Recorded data
▽

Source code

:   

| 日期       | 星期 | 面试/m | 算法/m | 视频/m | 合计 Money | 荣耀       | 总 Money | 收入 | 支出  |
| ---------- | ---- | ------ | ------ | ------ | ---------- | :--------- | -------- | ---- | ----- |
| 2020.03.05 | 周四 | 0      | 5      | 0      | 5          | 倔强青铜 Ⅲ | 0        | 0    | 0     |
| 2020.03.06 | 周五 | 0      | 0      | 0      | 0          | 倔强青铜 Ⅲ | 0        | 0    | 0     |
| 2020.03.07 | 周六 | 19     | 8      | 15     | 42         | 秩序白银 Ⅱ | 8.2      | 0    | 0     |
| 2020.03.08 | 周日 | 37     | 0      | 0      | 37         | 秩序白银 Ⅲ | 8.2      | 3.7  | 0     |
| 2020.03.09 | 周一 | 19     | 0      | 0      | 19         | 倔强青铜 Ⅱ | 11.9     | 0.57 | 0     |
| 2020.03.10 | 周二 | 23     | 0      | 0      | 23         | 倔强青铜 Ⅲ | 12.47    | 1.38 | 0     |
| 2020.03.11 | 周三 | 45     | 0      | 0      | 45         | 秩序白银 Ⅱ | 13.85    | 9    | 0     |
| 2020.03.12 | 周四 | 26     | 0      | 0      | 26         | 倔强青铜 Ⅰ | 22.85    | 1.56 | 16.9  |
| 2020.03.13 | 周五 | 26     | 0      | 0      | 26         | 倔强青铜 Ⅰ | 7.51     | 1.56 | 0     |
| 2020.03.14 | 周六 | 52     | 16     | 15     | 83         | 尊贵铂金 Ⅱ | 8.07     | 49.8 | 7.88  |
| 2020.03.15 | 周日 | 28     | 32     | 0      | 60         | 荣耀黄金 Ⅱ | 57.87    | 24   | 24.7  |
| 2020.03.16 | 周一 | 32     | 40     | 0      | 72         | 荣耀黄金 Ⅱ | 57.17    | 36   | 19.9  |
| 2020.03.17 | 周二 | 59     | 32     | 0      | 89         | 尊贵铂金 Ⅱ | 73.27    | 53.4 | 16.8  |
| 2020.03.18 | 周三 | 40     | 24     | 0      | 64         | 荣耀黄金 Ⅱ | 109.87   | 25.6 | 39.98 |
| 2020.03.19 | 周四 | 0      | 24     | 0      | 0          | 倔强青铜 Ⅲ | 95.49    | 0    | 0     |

△

Look through the entries above and find each line where the word "尊贵铂金" occurs; copy those lines.

SOLUTION FOR THIS EXERCISE
| 2020.03.14 | 周六 | 52     | 16     | 15     | 83         | 尊贵铂金 Ⅱ | 8.07     | 49.8 | 7.88  |
| 2020.03.17 | 周二 | 59     | 32     | 0      | 89         | 尊贵铂金 Ⅱ | 73.27    | 53.4 | 16.8  |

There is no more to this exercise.